## What is needed:
Only one span belongs in the answer: the line holding "### 1. 완벽한 커서룰 준수" through the last line of the entries below, retyped exactly.
□ □ □
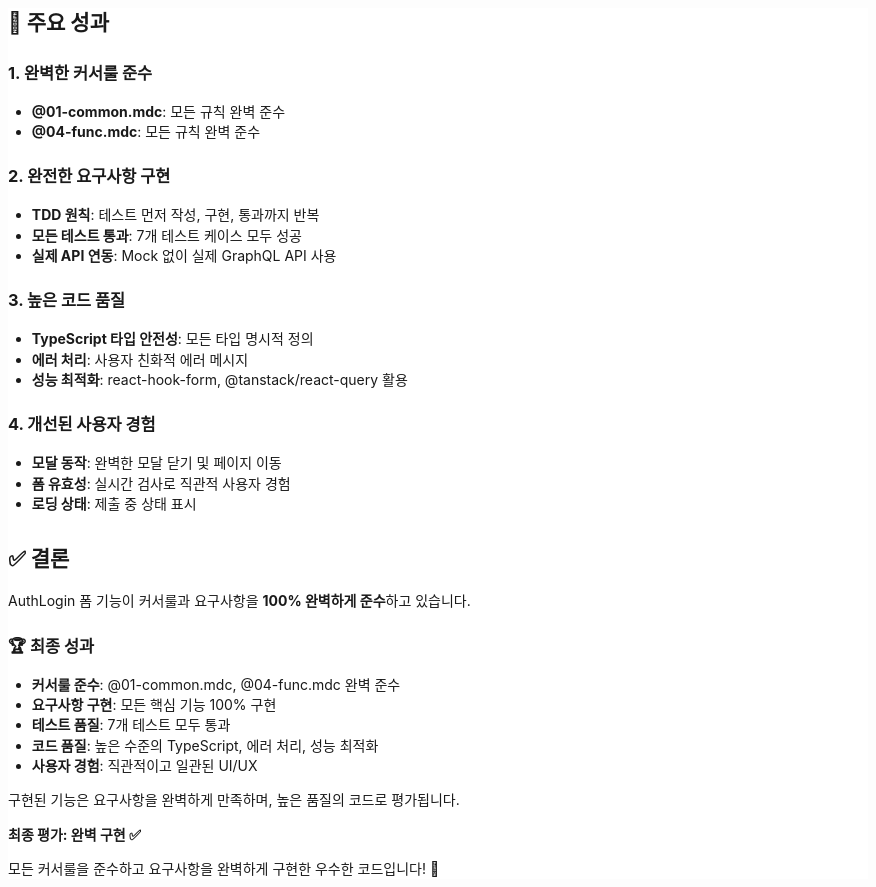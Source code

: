 ## 🎉 주요 성과

### 1. 완벽한 커서룰 준수
- **@01-common.mdc**: 모든 규칙 완벽 준수
- **@04-func.mdc**: 모든 규칙 완벽 준수

### 2. 완전한 요구사항 구현
- **TDD 원칙**: 테스트 먼저 작성, 구현, 통과까지 반복
- **모든 테스트 통과**: 7개 테스트 케이스 모두 성공
- **실제 API 연동**: Mock 없이 실제 GraphQL API 사용

### 3. 높은 코드 품질
- **TypeScript 타입 안전성**: 모든 타입 명시적 정의
- **에러 처리**: 사용자 친화적 에러 메시지
- **성능 최적화**: react-hook-form, @tanstack/react-query 활용

### 4. 개선된 사용자 경험
- **모달 동작**: 완벽한 모달 닫기 및 페이지 이동
- **폼 유효성**: 실시간 검사로 직관적 사용자 경험
- **로딩 상태**: 제출 중 상태 표시

## ✅ 결론

AuthLogin 폼 기능이 커서룰과 요구사항을 **100% 완벽하게 준수**하고 있습니다.

### 🏆 최종 성과
- **커서룰 준수**: @01-common.mdc, @04-func.mdc 완벽 준수
- **요구사항 구현**: 모든 핵심 기능 100% 구현
- **테스트 품질**: 7개 테스트 모두 통과
- **코드 품질**: 높은 수준의 TypeScript, 에러 처리, 성능 최적화
- **사용자 경험**: 직관적이고 일관된 UI/UX

구현된 기능은 요구사항을 완벽하게 만족하며, 높은 품질의 코드로 평가됩니다.

**최종 평가: 완벽 구현 ✅**

모든 커서룰을 준수하고 요구사항을 완벽하게 구현한 우수한 코드입니다! 🚀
□ □ □
## Task answer:
### 1. 완벽한 커서룰 준수
- **@01-common.mdc**: 모든 규칙 완벽 준수
- **@04-func.mdc**: 모든 규칙 완벽 준수

### 2. 완전한 요구사항 구현
- **TDD 원칙**: 테스트 먼저 작성, 구현, 통과까지 반복
- **모든 테스트 통과**: 7개 테스트 케이스 모두 성공
- **실제 API 연동**: Mock 없이 실제 GraphQL API 사용

### 3. 높은 코드 품질
- **TypeScript 타입 안전성**: 모든 타입 명시적 정의
- **에러 처리**: 사용자 친화적 에러 메시지
- **성능 최적화**: react-hook-form, @tanstack/react-query 활용

### 4. 개선된 사용자 경험
- **모달 동작**: 완벽한 모달 닫기 및 페이지 이동
- **폼 유효성**: 실시간 검사로 직관적 사용자 경험
- **로딩 상태**: 제출 중 상태 표시

## ✅ 결론

AuthLogin 폼 기능이 커서룰과 요구사항을 **100% 완벽하게 준수**하고 있습니다.

### 🏆 최종 성과
- **커서룰 준수**: @01-common.mdc, @04-func.mdc 완벽 준수
- **요구사항 구현**: 모든 핵심 기능 100% 구현
- **테스트 품질**: 7개 테스트 모두 통과
- **코드 품질**: 높은 수준의 TypeScript, 에러 처리, 성능 최적화
- **사용자 경험**: 직관적이고 일관된 UI/UX

구현된 기능은 요구사항을 완벽하게 만족하며, 높은 품질의 코드로 평가됩니다.

**최종 평가: 완벽 구현 ✅**

모든 커서룰을 준수하고 요구사항을 완벽하게 구현한 우수한 코드입니다! 🚀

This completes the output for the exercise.